The art of yoga is the way to the experience, the essence of which is
the process and the product of integration of one’s life with the life
of the universe.
Fusion is the key word. Fusion of light with darkness, hate with love,
knowledge with ignorance and so on. It is highly rewarding. Art and
literature are means to it.
In the oriental tradition of aesthetics, beauty is the state of an
appreciable standard of integration. The greater it is, the more
beautiful. The most beautiful is the perfectly integrated. It is the
goal of life and the unmanifest persuasion behind all variations and
explorations. So poetry like any other human endeavour should aspire
to achieve it.
Dr. Balakrishnan’s poems do exactly that. His training and experience
makes him amply qualified. He is a physician, he has seen various
specimens of integration or the lack of it in terms of body parts and
emotional inputs. He has apparently had his holy bath in texts of
yore, the essence of the teachings going into him much deeper than
skin. He knows, not just by theory but by practice too.
Well, what is the eternal? None else than the only factor that
continues unchanged and unchangeable in us all through our lives and
beyond. There is proof for the existence of such a factor. It can be
discerned by four simple questions and the common-sense answers to
them. Q.1: Is it or is it not right to suppose that there is an
underlying force behind this vast and complicated universe? None can
say it is not there. Q.2: Where can that force be residing - in a
corner of the universe or everywhere in it simultaneously? Everywhere
is the natural answer. Q.3: Should that force not be in us too as we
too are in the universe? Of course, it should. Q.4: In that case,
everything else in us being ephemeral, is it not the real us? The
answer is the mahavakya ‘Tat Twam Asi’.
The problem is it is beyond words so all verbal effort to grasp it
will come to nothing. But words can take us to its door step. This is
what Dr. Balakrishnan’s poetry does. And he does it beautifully.
Mystic poets and Zen story tellers did the same in their own style.

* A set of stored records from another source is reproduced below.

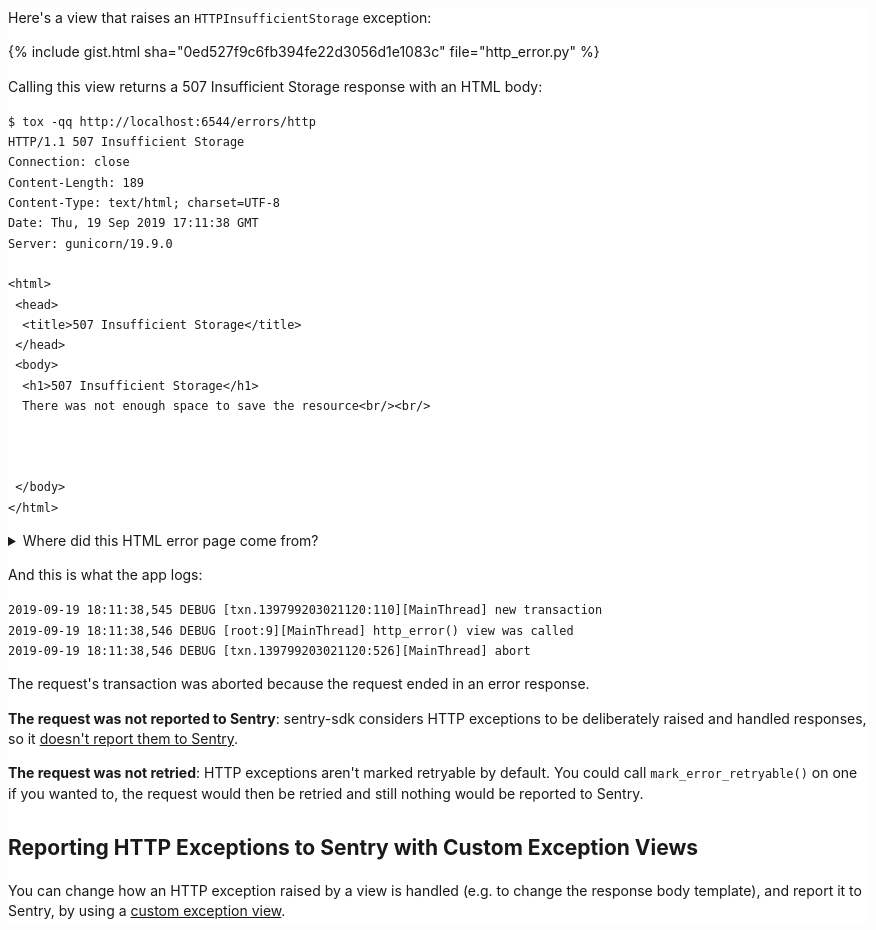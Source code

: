 Here's a view that raises an `HTTPInsufficientStorage` exception:

{% include gist.html sha="0ed527f9c6fb394fe22d3056d1e1083c" file="http_error.py" %}

Calling this view returns a 507 Insufficient Storage response with an HTML body:

```terminal
$ tox -qq http://localhost:6544/errors/http
HTTP/1.1 507 Insufficient Storage
Connection: close
Content-Length: 189
Content-Type: text/html; charset=UTF-8
Date: Thu, 19 Sep 2019 17:11:38 GMT
Server: gunicorn/19.9.0

<html>
 <head>
  <title>507 Insufficient Storage</title>
 </head>
 <body>
  <h1>507 Insufficient Storage</h1>
  There was not enough space to save the resource<br/><br/>



 </body>
</html>
```

<details markdown="1"><summary>Where did this HTML error page come from?</summary></details>

And this is what the app logs:

```
2019-09-19 18:11:38,545 DEBUG [txn.139799203021120:110][MainThread] new transaction
2019-09-19 18:11:38,546 DEBUG [root:9][MainThread] http_error() view was called
2019-09-19 18:11:38,546 DEBUG [txn.139799203021120:526][MainThread] abort
```

The request's transaction was aborted because the request ended in an error response.


**The request was not reported to Sentry**: sentry-sdk considers HTTP
exceptions to be deliberately raised and handled responses, so it
[doesn't report them to Sentry](https://github.com/getsentry/sentry-python/blob/79985b28df74963230cc53f977219b791d2bc508/sentry_sdk/integrations/pyramid.py#L126-L127).

**The request was not retried**: HTTP exceptions aren't marked retryable by
default. You could call `mark_error_retryable()` on one if you wanted to, the
request would then be retried and still nothing would be reported to Sentry.

Reporting HTTP Exceptions to Sentry with Custom Exception Views
---------------------------------------------------------------

You can change how an HTTP exception raised by a view is handled (e.g. to
change the response body template), and report it to Sentry, by using a
[custom exception view](https://docs.pylonsproject.org/projects/pyramid/en/latest/narr/views.html#custom-exception-views).
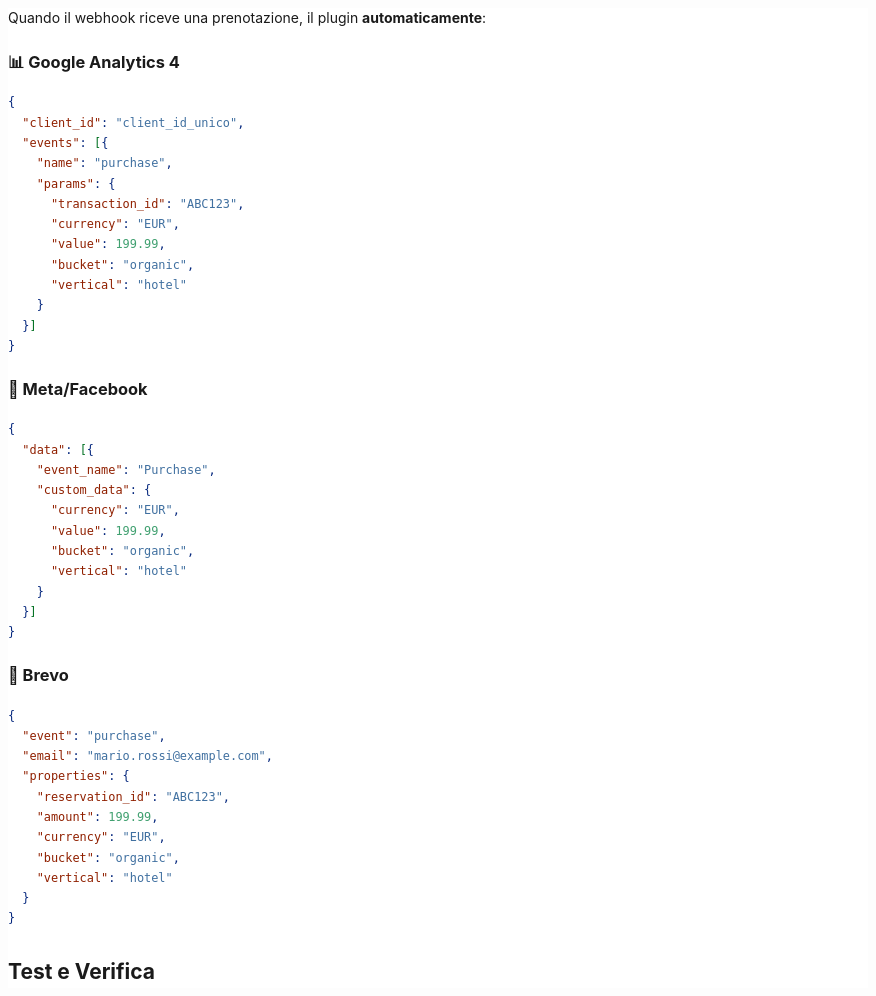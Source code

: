 Quando il webhook riceve una prenotazione, il plugin **automaticamente**:

### 📊 Google Analytics 4
```json
{
  "client_id": "client_id_unico",
  "events": [{
    "name": "purchase",
    "params": {
      "transaction_id": "ABC123",
      "currency": "EUR", 
      "value": 199.99,
      "bucket": "organic",
      "vertical": "hotel"
    }
  }]
}
```

### 📱 Meta/Facebook
```json
{
  "data": [{
    "event_name": "Purchase",
    "custom_data": {
      "currency": "EUR",
      "value": 199.99,
      "bucket": "organic", 
      "vertical": "hotel"
    }
  }]
}
```

### 📧 Brevo
```json
{
  "event": "purchase",
  "email": "mario.rossi@example.com",
  "properties": {
    "reservation_id": "ABC123",
    "amount": 199.99,
    "currency": "EUR",
    "bucket": "organic",
    "vertical": "hotel"
  }
}
```

## Test e Verifica
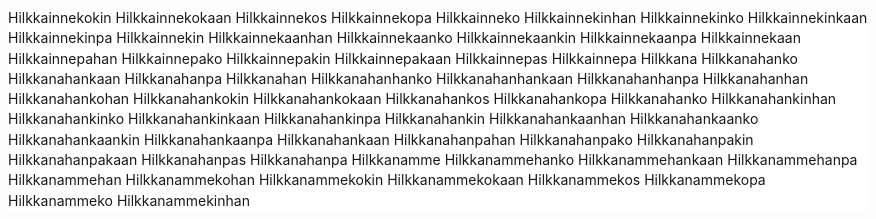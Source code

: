Hilkkainnekokin
Hilkkainnekokaan
Hilkkainnekos
Hilkkainnekopa
Hilkkainneko
Hilkkainnekinhan
Hilkkainnekinko
Hilkkainnekinkaan
Hilkkainnekinpa
Hilkkainnekin
Hilkkainnekaanhan
Hilkkainnekaanko
Hilkkainnekaankin
Hilkkainnekaanpa
Hilkkainnekaan
Hilkkainnepahan
Hilkkainnepako
Hilkkainnepakin
Hilkkainnepakaan
Hilkkainnepas
Hilkkainnepa
Hilkkana
Hilkkanahanko
Hilkkanahankaan
Hilkkanahanpa
Hilkkanahan
Hilkkanahanhanko
Hilkkanahanhankaan
Hilkkanahanhanpa
Hilkkanahanhan
Hilkkanahankohan
Hilkkanahankokin
Hilkkanahankokaan
Hilkkanahankos
Hilkkanahankopa
Hilkkanahanko
Hilkkanahankinhan
Hilkkanahankinko
Hilkkanahankinkaan
Hilkkanahankinpa
Hilkkanahankin
Hilkkanahankaanhan
Hilkkanahankaanko
Hilkkanahankaankin
Hilkkanahankaanpa
Hilkkanahankaan
Hilkkanahanpahan
Hilkkanahanpako
Hilkkanahanpakin
Hilkkanahanpakaan
Hilkkanahanpas
Hilkkanahanpa
Hilkkanamme
Hilkkanammehanko
Hilkkanammehankaan
Hilkkanammehanpa
Hilkkanammehan
Hilkkanammekohan
Hilkkanammekokin
Hilkkanammekokaan
Hilkkanammekos
Hilkkanammekopa
Hilkkanammeko
Hilkkanammekinhan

This poet does it in the style of our time.
Dhwani (hidden import, internal echo) is considered the essence of
poetry by Ananda Vardhana the ancient Indian authority on literary
aesthetics, the author of Dhwanyaloka. He looks for dhwani at four
levels in a poem: at the word level, at the metaphor level, at the
emotional level and at last at the philosophical level or the
visionary level. Good marks at the first level is the minimum
requirement, average performance at the second level the sign of
refinement of craft, success at the third level the sign of
proficiency and merit at the fourth level is the final hall mark.
The sage then proceeds to evaluate with this yardstick all poets known
up to that day. He finds no more than two or three qualifying! A
Valmiki, a Vyasa and a Kalidasa. Note that this reckoning was made
during the first century AD – after all major works known in Sanskrit
literature had already been in vogue.
The world has had thousands of poets since then. It will be
interesting to apply this ancient acid test to them. It is obvious
that the emerging rank list is unlikely to contain more than a few.
This Indian sage of old who evaluated the entirety of then known world
of letters considered all writing as poetry. So the stock taking
covers the entire spectrum of the written word.
In this context, it is gratifying that the poems in The Waves of the
Ganga generate internal echoes of the Upanishads in various
interesting ways. They make the passage of eternal time felt within,
the waves on its surface formulating the phenomenal material world
otherwise known as Maya; science, technology and all other vessels on
the surface of the waters tending to discover the depth and quality of
the flow at long last, the sea – the final destination - echoing in
the distance, the ever-repeating cycle of creation and demolition –
the sea, the evaporation, the cloud, the mountain, the rain, the flow
and the sea again – and the eternal underlying unity.
This poet follows the footprints of Yeats and Tagore with the added
advantage of awareness of later and explosive developments in science
and technology and, together with it, first hand experience of decades
in observing, diagnosing and ameliorating pain.
I am happy that these poems have been written.